* Description of the task *
Out of the listing below, copy every line that carries the string "optional".

* Data supplied *
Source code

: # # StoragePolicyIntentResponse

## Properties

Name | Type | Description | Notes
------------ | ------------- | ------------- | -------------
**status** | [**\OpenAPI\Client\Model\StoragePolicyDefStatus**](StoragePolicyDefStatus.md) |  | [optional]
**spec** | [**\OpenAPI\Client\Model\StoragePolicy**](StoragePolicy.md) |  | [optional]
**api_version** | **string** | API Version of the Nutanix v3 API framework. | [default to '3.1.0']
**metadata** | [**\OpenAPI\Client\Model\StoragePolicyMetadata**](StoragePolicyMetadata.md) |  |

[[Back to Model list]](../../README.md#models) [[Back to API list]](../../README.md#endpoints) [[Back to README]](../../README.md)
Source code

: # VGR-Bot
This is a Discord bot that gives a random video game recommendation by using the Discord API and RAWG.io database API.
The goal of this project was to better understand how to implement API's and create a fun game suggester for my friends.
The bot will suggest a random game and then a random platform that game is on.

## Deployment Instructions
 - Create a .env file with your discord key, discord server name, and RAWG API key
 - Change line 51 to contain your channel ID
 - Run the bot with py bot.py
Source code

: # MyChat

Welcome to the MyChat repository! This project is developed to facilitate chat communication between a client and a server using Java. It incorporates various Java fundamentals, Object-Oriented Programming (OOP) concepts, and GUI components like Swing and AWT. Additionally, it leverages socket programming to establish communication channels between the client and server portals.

* Answer to this task *
**status** | [**\OpenAPI\Client\Model\StoragePolicyDefStatus**](StoragePolicyDefStatus.md) |  | [optional]
**spec** | [**\OpenAPI\Client\Model\StoragePolicy**](StoragePolicy.md) |  | [optional]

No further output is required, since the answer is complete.